R/micromacrolm2.r
In MicroMacroMultilevel: Micro-Macro Multilevel Modeling

Documented in micromacro.lm

#' Fitting Micro-Macro Multilevel Linear Models
#'
#' After computing the adjusted group means of individual-level predictors by \code{\link{adjusted.predictors}}, use \code{\link{micromacro.lm}} for estimation results and inferential statistics.
#' @param model a linear regression model formula, e.g., as.formula(y ~ x1 + x2 ... + xm).
#' @param adjusted.predictors a G-by-m data frame, where column variables are group-level predictors and the adjusted group means of individual-level predictors were computed by the \code{\link{adjusted.predictors}} function. G denotes the number of groups and m denotes the number of predictors in the model.
#' @param y an array or a G-by-1 numeric matrix that corresponds to the group-level outcome variable in the model.
#' @param unequal.groups an optional boolean variable automatically reported by the \code{\link{adjusted.predictors}} function. TRUE = group size is different across groups; FALSE = group size is the same across groups. Default is FALSE (same group size).
#' @return statistics a summary reports standard inferential statistics on linear regression,
#' e.g., "Estimate", coefficient estimates; "Uncorrected S.E."/"S.E.", OLS standard errors;
#' "Corrected S.E.", heteroskedasticity-consistent standard errors; "df", degree of freedom; "t", Student t statistics;
#' "Pr(>|t|)", two-sided p-value; "r", effect size.
#' @return rsquared r squared.
#' @return rsquared.adjusted adjusted r squared.
#' @return residuals residuals from the model.

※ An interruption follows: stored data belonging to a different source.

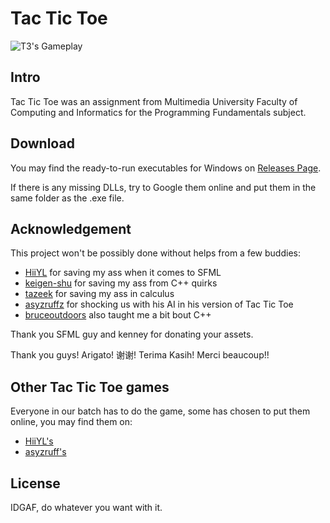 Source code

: # Tac Tic Toe

![T3's Gameplay](http://i.imgur.com/toCXDMDl.png)

## Intro

Tac Tic Toe was an assignment from Multimedia University Faculty of Computing and Informatics for the Programming Fundamentals subject.

## Download

You may find the ready-to-run executables for Windows on [Releases Page](/anonoz/t3/releases).

If there is any missing DLLs, try to Google them online and put them in the same folder as the .exe file.

## Acknowledgement

This project won't be possibly done without helps from a few buddies:

- [HiiYL](http://www.github.com/HiiYL) for saving my ass when it comes to SFML
- [keigen-shu](http://www.github.com/keigen-shu) for saving my ass from C++ quirks
- [tazeek](http://www.github.com/tazeek) for saving my ass in calculus
- [asyzruffz](http://www.github.com/asyzruffz) for shocking us with his AI in his version of Tac Tic Toe
- [bruceoutdoors](http://www.github.com/bruceoutdoors) also taught me a bit bout C++

Thank you SFML guy and kenney for donating your assets.

Thank you guys! Arigato! 谢谢! Terima Kasih! Merci beaucoup!!

## Other Tac Tic Toe games

Everyone in our batch has to do the game, some has chosen to put them online, you may find them on:

- [HiiYL's](http://www.github.com/HiiYL/uttc)
- [asyzruff's](http://www.github.com/asyzruffz/UlticTacToe)

## License

IDGAF, do whatever you want with it. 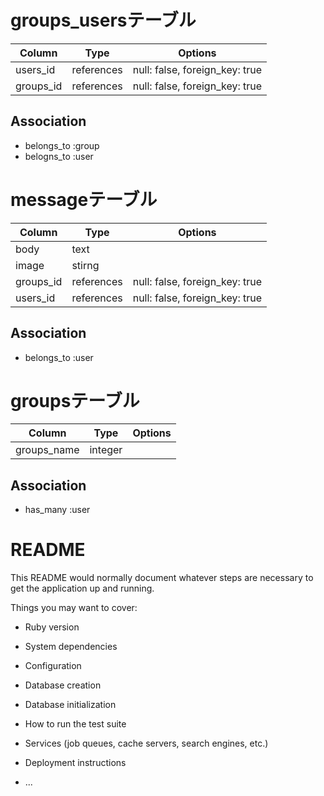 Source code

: 
# groups_usersテーブル
| Column | Type | Options |
| ------ | ---- | ------- |
| users_id | references | null: false, foreign_key: true |
| groups_id | references | null: false, foreign_key: true |
## Association
- belongs_to :group
- belogns_to :user



# messageテーブル
| Column | Type | Options |
| ------ | ---- | ------- |
| body | text |
| image | stirng |
| groups_id | references | null: false, foreign_key: true |
| users_id | references | null: false, foreign_key: true |
## Association
- belongs_to :user


# groupsテーブル
| Column | Type | Options |
| ------ | ---- | ------- |
| groups_name | integer |
## Association
- has_many :user






# README

This README would normally document whatever steps are necessary to get the
application up and running.

Things you may want to cover:

* Ruby version

* System dependencies

* Configuration

* Database creation

* Database initialization

* How to run the test suite

* Services (job queues, cache servers, search engines, etc.)

* Deployment instructions

* ...

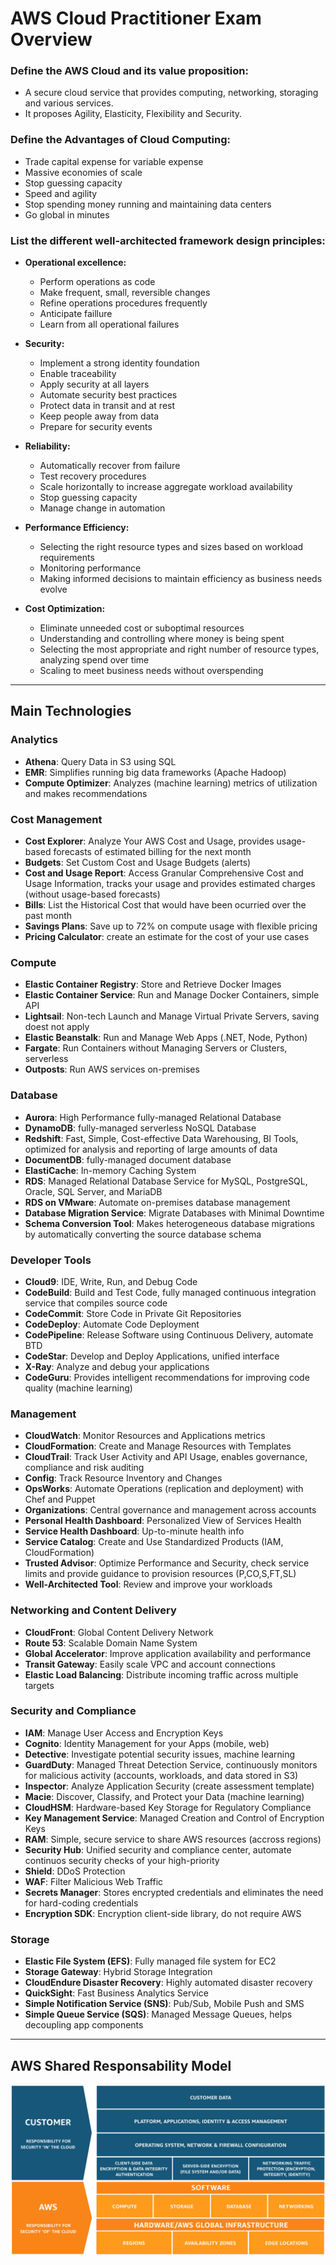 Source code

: # AWS Cloud Practitioner Exam Overview

### Define the AWS Cloud and its value proposition:
 - A secure cloud service that provides computing, networking, storaging and various services. 
 - It proposes Agility, Elasticity, Flexibility and Security.

### Define the Advantages of Cloud Computing:
 - Trade capital expense for variable expense
 - Massive economies of scale
 - Stop guessing capacity
 - Speed and agility
 - Stop spending money running and maintaining data centers
 - Go global in minutes

### List the different well-architected framework design principles:
  - **Operational excellence:**
    - Perform operations as code
    - Make frequent, small, reversible changes
    - Refine operations procedures frequently
    - Anticipate faillure
    - Learn from all operational failures

  - **Security:**
    - Implement a strong identity foundation
    - Enable traceability
    - Apply security at all layers
    - Automate security best practices
    - Protect data in transit and at rest
    - Keep people away from data
    - Prepare for security events

  - **Reliability:**
    - Automatically recover from failure
    - Test recovery procedures
    - Scale horizontally to increase aggregate workload availability
    - Stop guessing capacity
    - Manage change in automation

  - **Performance Efficiency:**
    - Selecting the right resource types and sizes based on workload requirements
    - Monitoring performance
    - Making informed decisions to maintain efficiency as business needs evolve

  - **Cost Optimization:**
    - Eliminate unneeded cost or suboptimal resources
    - Understanding and controlling where money is being spent
    - Selecting the most appropriate and right number of resource types, analyzing spend over time
    - Scaling to meet business needs without overspending

---

## Main Technologies

### Analytics
 - **Athena**: Query Data in S3 using SQL
 - **EMR**: Simplifies running big data frameworks (Apache Hadoop)
 - **Compute Optimizer**: Analyzes (machine learning) metrics of utilization and makes recommendations

### Cost Management
 - **Cost Explorer**: Analyze Your AWS Cost and Usage, provides usage-based forecasts of estimated billing for the next month
 - **Budgets**: Set Custom Cost and Usage Budgets (alerts)
 - **Cost and Usage Report**: Access Granular Comprehensive Cost and Usage Information, tracks your usage and provides estimated charges (without usage-based forecasts)
 - **Bills**: List the Historical Cost that would have been ocurried over the past month
 - **Savings Plans**: Save up to 72% on compute usage with flexible pricing
 - **Pricing Calculator**: create an estimate for the cost of your use cases

### Compute
 - **Elastic Container Registry**: Store and Retrieve Docker Images
 - **Elastic Container Service**: Run and Manage Docker Containers, simple API
 - **Lightsail**: Non-tech Launch and Manage Virtual Private Servers, saving doest not apply
 - **Elastic Beanstalk**: Run and Manage Web Apps (.NET, Node, Python)
 - **Fargate**: Run Containers without Managing Servers or Clusters, serverless
 - **Outposts**: Run AWS services on-premises

### Database
 - **Aurora**: High Performance fully-managed Relational Database
 - **DynamoDB**: fully-managed serverless NoSQL Database
  - **Redshift**: Fast, Simple, Cost-effective Data Warehousing, BI Tools, optimized for analysis and reporting of large amounts of data
 - **DocumentDB**: fully-managed document database
 - **ElastiCache**: In-memory Caching System
 - **RDS**: Managed Relational Database Service for MySQL, PostgreSQL, Oracle, SQL Server, and MariaDB
 - **RDS on VMware**: Automate on-premises database management
 - **Database Migration Service**: Migrate Databases with Minimal Downtime
 - **Schema Conversion Tool**: Makes heterogeneous database migrations by automatically converting the source database schema

### Developer Tools
 - **Cloud9**: IDE, Write, Run, and Debug Code
 - **CodeBuild**: Build and Test Code, fully managed continuous integration service that compiles source code
 - **CodeCommit**: Store Code in Private Git Repositories
 - **CodeDeploy**: Automate Code Deployment
 - **CodePipeline**: Release Software using Continuous Delivery, automate BTD
 - **CodeStar**: Develop and Deploy Applications, unified interface
 - **X-Ray**: Analyze and debug your applications
 - **CodeGuru**: Provides intelligent recommendations for improving code quality (machine learning)

### Management
 - **CloudWatch**: Monitor Resources and Applications metrics
 - **CloudFormation**: Create and Manage Resources with Templates
 - **CloudTrail**: Track User Activity and API Usage, enables governance, compliance and risk auditing
 - **Config**: Track Resource Inventory and Changes
 - **OpsWorks**: Automate Operations (replication and deployment) with Chef and Puppet
 - **Organizations**: Central governance and management across accounts
 - **Personal Health Dashboard**: Personalized View of Services Health
 - **Service Health Dashboard**: Up-to-minute health info
 - **Service Catalog**: Create and Use Standardized Products (IAM, CloudFormation)
 - **Trusted Advisor**: Optimize Performance and Security, check service limits and provide guidance to provision resources (P,CO,S,FT,SL)
 - **Well-Architected Tool**: Review and improve your workloads

### Networking and Content Delivery
 - **CloudFront**: Global Content Delivery Network
 - **Route 53**: Scalable Domain Name System
 - **Global Accelerator**: Improve application availability and performance
 - **Transit Gateway**: Easily scale VPC and account connections
 - **Elastic Load Balancing**: Distribute incoming traffic across multiple targets

### Security and Compliance
 - **IAM**: Manage User Access and Encryption Keys
 - **Cognito**: Identity Management for your Apps (mobile, web)
 - **Detective**: Investigate potential security issues, machine learning
 - **GuardDuty**: Managed Threat Detection Service, continuously monitors for malicious activity (accounts, workloads, and data stored in S3)
 - **Inspector**: Analyze Application Security (create assessment template)
 - **Macie**: Discover, Classify, and Protect your Data (machine learning)
 - **CloudHSM**: Hardware-based Key Storage for Regulatory Compliance
 - **Key Management Service**: Managed Creation and Control of Encryption Keys
 - **RAM**: Simple, secure service to share AWS resources (accross regions)
 - **Security Hub**: Unified security and compliance center, automate continuos security checks of your high-priority 
 - **Shield**: DDoS Protection
 - **WAF**: Filter Malicious Web Traffic
 - **Secrets Manager**: Stores encrypted credentials and eliminates the need for hard-coding credentials
 - **Encryption SDK**: Encryption client-side library, do not require AWS

### Storage
 - **Elastic File System (EFS)**: Fully managed file system for EC2
 - **Storage Gateway**: Hybrid Storage Integration
 - **CloudEndure Disaster Recovery**: Highly automated disaster recovery
 - **QuickSight**: Fast Business Analytics Service
 - **Simple Notification Service (SNS)**: Pub/Sub, Mobile Push and SMS
 - **Simple Queue Service (SQS)**: Managed Message Queues, helps decoupling app components

---

## AWS Shared Responsability Model
![](../img/share_responsability_model.png)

#' @return fitted.values fitted values from the model.
#' @return fstatistic F statistics of the model.
#' @return model.formula model formula.
#' @keywords multi-level modeling, micro-macro, prediciting group-level variables from individual-level variables, different group sizes
#' @details
#'
#' To date, most multilevel methodologies can only unbiasedly model macro-micro multilevel situations, wherein group-level predictors (e.g., city temperature)

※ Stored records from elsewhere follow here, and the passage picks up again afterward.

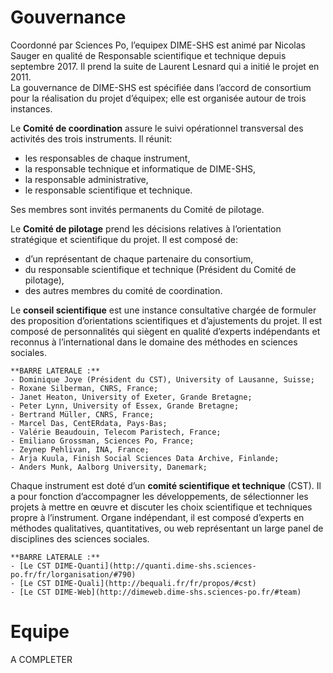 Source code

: # Gouvernance
Coordonné par Sciences Po, l’equipex DIME-SHS est animé par Nicolas Sauger en qualité de Responsable scientifique et technique depuis septembre 2017. Il prend la suite de Laurent Lesnard qui a initié le projet en 2011.<br>
La gouvernance de DIME-SHS est spécifiée dans l’accord de consortium pour la réalisation du projet d’équipex; elle est organisée autour de trois instances.

Le **Comité de coordination** assure le suivi opérationnel transversal des activités des trois instruments. Il réunit:
- les responsables de chaque instrument,
- la responsable technique et informatique de DIME-SHS,
- la responsable administrative,
- le responsable scientifique et technique.

Ses membres sont invités permanents du Comité de pilotage.

Le **Comité de pilotage** prend les décisions relatives à l’orientation stratégique et scientifique du projet. Il est composé de:
- d’un représentant de chaque partenaire du consortium,
- du responsable scientifique et technique (Président du Comité de pilotage),
- des autres membres du comité de coordination.

Le **conseil scientifique** est une instance consultative chargée de formuler des proposition d’orientations scientifiques et d’ajustements du projet. Il est composé de personnalités qui siègent en qualité d’experts indépendants et reconnus à l’international dans le domaine des méthodes en sciences sociales.

    **BARRE LATERALE :** 
    - Dominique Joye (Président du CST), University of Lausanne, Suisse;
    - Roxane Silberman, CNRS, France;
    - Janet Heaton, University of Exeter, Grande Bretagne;
    - Peter Lynn, University of Essex, Grande Bretagne;
    - Bertrand Müller, CNRS, France;
    - Marcel Das, CentERdata, Pays-Bas;
    - Valérie Beaudouin, Telecom Paristech, France;
    - Emiliano Grossman, Sciences Po, France;
    - Zeynep Pehlivan, INA, France;
    - Arja Kuula, Finish Social Sciences Data Archive, Finlande;
    - Anders Munk, Aalborg University, Danemark;

Chaque instrument est doté d’un **comité scientifique et technique** (CST). Il a pour fonction d’accompagner les développements, de sélectionner les projets à mettre en œuvre et discuter les choix scientifique et techniques propre à l’instrument. Organe indépendant, il est composé d’experts en méthodes qualitatives, quantitatives, ou web représentant un large panel de disciplines des sciences sociales.

    **BARRE LATERALE :** 
    - [Le CST DIME-Quanti](http://quanti.dime-shs.sciences-po.fr/fr/lorganisation/#790)
    - [Le CST DIME-Quali](http://bequali.fr/fr/propos/#cst)
    - [Le CST DIME-Web](http://dimeweb.dime-shs.sciences-po.fr/#team)

# Equipe
A COMPLETER

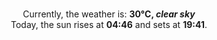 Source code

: <p  align="center"><br/>Currently, the weather is: <b> 30°C, <i>clear sky</i></b></br>Today, the sun rises at <b>04:46</b> and sets at <b>19:41</b>.</p>
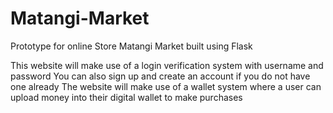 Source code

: # Matangi-Market
Prototype for online Store Matangi Market built using Flask

This website will make use of a login verification system with username and password
You can also sign up and create an account if you do not have one already
The website will make use of a wallet system where a user can upload money into their digital wallet to make purchases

#' are used to predict an individual-level outcome variable (e.g., citizen personality). In contrast, this R package enables researchers to model micro-macro situations,
#' wherein individual-level (micro) predictors (and other group-level predictors) are used to predict a group-level (macro) outcome variable in an unbiased way.
#'
#' To conduct micro-macro multilevel modeling with the current package, one must first compute the adjusted group means with the function \code{\link{adjusted.predictors}}.
#' This is because in micro-macro multilevel modeling, it is statistically biased to directly regress the group-level outcome variable on the unadjusted group means of individual-level predictors (Croon & van Veldhoven, 2007).
#' Instead, one should use the best linear unbiased predictors (BLUP) of the group means (i.e., the adjusted group means), which is conveniently computed by \code{\link{adjusted.predictors}}.
#'
#' Once produced by \code{\link{adjusted.predictors}}, the adjusted group means can be used as one of the inputs of the \code{\link{micromacro.lm}} function, which reports estimation results and inferential statistics of the micro-macro multilevel model of interest.
#'
#' If group size is the same across all groups (i.e., unequal.groups = FALSE), then OLS standard errors are reported and used to determine the inferential statistics in this micro-macro model.
#' If group size is different across groups (i.e., unequal.groups = TRUE), however, then the heteroscedasticity-consistent standard errors are reported and used determine the inferential statistics in this micro-macro model (White, 1980).
#'
#' @seealso \code{\link{adjusted.predictors}} for calculating the adjusted group means of the individual-level predictors, and \code{\link{micromacro.summary}} for a friendly output summary table.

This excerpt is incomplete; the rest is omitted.